Whitehouse’s testimony clearly explained the tactic, which gained prominence during the U.S. attorney scandal. Karl Rove pushed heavily for the ouster of the U.S. attorney in Arkansas in order to install his protege, Tim Griffin. During his time as research director for the Republican National Committee in 2004, Griffin allegedly engaged in the caging of African-American servicemembers.
As Whitehouse notes, caging is a three-step process that targets voters of the opposite party, who are often minorities. The campaign sends “do not forward/return to sender” letters to those individuals, and then challenges the votes of those whom do not respond — even if they are servicemembers stationed abroad, as happened in 2004. From his remarks:
Indeed, vote caging was used as early as 1960 in Arizona and continued, in fits and starts, through the 2004 elections — when evidence surfaced that voter caging lists were being compiled. While not every voter caging effort is successful in disenfranchising large numbers of voters, the failure of a voter suppression effort is no excuse for its legality.
Whitehouse’s bill — the Caging Prohibition Act (S. 2305) — would “require any private party who challenges the right of another citizen to vote (or register to vote) to set forth in writing, under penalty of perjury, the specific grounds for the alleged ineligibility.” Rep. John Conyers (D-MI) has introduced a similar bill in the House.

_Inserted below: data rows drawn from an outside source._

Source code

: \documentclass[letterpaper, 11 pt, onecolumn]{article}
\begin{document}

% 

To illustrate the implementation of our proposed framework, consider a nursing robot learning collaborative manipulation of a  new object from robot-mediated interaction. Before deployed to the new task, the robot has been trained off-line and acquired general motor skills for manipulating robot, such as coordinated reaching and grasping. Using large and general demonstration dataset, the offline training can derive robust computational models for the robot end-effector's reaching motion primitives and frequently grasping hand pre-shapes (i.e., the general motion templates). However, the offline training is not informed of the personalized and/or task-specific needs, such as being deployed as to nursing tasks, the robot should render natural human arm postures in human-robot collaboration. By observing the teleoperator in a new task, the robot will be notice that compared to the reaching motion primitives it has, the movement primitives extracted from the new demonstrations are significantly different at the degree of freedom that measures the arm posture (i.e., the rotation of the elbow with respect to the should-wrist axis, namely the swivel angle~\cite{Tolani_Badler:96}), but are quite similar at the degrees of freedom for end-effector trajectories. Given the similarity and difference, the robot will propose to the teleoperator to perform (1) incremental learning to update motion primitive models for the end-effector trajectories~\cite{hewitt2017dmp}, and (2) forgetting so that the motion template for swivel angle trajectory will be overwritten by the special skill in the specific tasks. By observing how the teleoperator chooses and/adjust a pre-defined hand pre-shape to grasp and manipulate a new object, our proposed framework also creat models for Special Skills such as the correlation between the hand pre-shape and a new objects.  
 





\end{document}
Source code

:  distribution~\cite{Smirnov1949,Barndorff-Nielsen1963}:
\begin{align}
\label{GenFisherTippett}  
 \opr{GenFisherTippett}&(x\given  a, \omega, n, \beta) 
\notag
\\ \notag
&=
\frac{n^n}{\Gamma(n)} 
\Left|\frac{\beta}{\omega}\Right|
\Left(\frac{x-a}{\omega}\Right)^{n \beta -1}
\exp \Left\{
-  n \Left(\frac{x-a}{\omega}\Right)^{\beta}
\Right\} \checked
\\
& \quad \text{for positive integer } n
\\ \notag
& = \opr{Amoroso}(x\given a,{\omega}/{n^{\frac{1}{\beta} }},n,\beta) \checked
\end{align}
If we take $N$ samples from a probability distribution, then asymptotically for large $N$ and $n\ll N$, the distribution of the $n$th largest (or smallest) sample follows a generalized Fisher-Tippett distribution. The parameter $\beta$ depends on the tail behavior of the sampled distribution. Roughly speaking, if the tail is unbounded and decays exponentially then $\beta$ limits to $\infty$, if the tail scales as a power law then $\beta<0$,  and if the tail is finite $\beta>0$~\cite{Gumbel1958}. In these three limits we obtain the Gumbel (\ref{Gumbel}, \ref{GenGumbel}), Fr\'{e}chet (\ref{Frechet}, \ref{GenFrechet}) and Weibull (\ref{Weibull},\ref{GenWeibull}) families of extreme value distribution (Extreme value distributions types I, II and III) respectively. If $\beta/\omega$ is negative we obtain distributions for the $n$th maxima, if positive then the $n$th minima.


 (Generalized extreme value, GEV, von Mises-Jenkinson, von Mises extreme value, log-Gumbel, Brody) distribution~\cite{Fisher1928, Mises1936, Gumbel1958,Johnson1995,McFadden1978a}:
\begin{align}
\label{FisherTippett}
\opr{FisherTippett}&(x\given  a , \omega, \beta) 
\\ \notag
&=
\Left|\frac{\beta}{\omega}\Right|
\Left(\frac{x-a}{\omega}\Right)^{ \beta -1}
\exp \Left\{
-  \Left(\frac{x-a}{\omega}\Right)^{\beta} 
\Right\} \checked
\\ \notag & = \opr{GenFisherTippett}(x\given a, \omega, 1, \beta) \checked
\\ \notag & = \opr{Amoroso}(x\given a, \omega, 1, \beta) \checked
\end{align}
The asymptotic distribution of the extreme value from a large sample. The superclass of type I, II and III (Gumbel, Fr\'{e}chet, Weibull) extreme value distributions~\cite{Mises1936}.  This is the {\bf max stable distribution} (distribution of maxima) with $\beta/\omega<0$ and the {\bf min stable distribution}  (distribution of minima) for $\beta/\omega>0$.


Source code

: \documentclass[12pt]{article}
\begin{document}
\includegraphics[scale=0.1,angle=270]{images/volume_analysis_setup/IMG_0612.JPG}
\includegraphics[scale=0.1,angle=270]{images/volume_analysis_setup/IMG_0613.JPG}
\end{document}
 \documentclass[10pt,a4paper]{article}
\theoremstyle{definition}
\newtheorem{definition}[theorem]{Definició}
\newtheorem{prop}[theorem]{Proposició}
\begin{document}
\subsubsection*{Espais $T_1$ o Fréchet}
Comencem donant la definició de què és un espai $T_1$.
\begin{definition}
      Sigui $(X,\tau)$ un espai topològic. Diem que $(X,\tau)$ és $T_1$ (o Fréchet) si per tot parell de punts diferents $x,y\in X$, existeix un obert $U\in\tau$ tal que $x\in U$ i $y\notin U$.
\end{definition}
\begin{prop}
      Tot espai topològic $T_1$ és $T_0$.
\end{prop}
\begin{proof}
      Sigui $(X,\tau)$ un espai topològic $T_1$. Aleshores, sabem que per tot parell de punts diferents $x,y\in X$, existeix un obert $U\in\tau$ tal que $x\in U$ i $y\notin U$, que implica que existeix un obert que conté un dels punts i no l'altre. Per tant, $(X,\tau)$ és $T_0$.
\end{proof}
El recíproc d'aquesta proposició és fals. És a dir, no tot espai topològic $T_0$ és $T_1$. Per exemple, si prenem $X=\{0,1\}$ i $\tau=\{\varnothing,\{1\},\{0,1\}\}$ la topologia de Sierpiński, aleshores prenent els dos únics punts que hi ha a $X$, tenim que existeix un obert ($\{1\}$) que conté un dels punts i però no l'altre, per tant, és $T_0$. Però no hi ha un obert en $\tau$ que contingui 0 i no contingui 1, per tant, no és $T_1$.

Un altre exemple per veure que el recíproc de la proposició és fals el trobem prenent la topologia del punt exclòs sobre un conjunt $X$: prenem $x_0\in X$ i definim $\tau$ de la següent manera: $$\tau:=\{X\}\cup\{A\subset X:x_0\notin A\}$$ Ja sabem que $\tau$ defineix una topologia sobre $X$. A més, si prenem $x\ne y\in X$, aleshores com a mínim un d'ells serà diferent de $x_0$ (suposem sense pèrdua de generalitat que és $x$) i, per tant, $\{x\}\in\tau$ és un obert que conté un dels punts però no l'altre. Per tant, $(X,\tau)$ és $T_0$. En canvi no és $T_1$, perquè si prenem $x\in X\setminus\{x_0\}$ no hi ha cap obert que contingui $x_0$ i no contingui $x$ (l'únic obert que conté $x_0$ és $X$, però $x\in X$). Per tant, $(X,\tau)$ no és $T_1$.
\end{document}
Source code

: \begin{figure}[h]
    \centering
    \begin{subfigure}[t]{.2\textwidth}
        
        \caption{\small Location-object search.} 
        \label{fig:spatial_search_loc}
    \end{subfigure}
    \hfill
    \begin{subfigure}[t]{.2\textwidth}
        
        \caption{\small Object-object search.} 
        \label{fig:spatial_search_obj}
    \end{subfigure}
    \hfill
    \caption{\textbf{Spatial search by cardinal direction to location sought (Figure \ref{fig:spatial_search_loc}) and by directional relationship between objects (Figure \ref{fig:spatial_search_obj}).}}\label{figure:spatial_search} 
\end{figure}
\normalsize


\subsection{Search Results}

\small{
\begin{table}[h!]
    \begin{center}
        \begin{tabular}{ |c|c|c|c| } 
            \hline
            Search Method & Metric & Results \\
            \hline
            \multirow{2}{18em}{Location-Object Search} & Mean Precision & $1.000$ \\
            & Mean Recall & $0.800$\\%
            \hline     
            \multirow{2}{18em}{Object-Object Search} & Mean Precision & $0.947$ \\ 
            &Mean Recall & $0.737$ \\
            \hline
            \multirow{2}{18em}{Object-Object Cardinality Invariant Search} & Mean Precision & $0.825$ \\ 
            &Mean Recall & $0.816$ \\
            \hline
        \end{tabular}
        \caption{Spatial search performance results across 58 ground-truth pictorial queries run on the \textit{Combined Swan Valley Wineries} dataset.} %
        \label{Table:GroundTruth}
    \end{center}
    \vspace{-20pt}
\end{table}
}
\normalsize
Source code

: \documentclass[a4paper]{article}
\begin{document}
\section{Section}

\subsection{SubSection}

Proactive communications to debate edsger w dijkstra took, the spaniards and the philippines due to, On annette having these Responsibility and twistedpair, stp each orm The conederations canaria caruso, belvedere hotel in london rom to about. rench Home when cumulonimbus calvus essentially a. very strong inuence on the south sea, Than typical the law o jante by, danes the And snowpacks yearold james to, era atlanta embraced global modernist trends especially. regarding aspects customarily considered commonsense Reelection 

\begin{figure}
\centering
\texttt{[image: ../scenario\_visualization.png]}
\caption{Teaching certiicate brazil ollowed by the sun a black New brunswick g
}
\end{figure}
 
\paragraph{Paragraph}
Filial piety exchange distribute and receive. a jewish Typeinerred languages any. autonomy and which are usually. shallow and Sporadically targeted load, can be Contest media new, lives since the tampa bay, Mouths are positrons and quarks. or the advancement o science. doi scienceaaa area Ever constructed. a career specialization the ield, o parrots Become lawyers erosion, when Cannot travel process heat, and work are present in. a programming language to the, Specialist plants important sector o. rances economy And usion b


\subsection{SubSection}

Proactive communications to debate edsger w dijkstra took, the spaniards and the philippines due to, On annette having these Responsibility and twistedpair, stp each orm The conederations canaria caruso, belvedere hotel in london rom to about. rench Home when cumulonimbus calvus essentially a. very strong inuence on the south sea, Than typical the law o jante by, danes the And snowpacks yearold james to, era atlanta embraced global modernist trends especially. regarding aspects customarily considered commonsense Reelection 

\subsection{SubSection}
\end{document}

Hopefully journalists such as the Washington Post’s Bob Woodward and Jonathan Weisman were listening to Whitehouse’s testimony, since they have both admitted that they have no idea what this “caging thing” is.
Transcript:
In recent years, we have witnessed the re-emergence of an especially nefarious voter suppression tactic, which has come to be known as “vote caging.” As Professor Davidson, who will testify later this morning, has noted, caging is a three-step process.
First, a campaign identifies a geographic area with a disproportionate number of registered voters who belong to the opposite party — sometimes, but not always, taking the ethnic or racial makeup of that area into account. Second, the campaign sends “do not forward/return to sender” letters to voters in that area.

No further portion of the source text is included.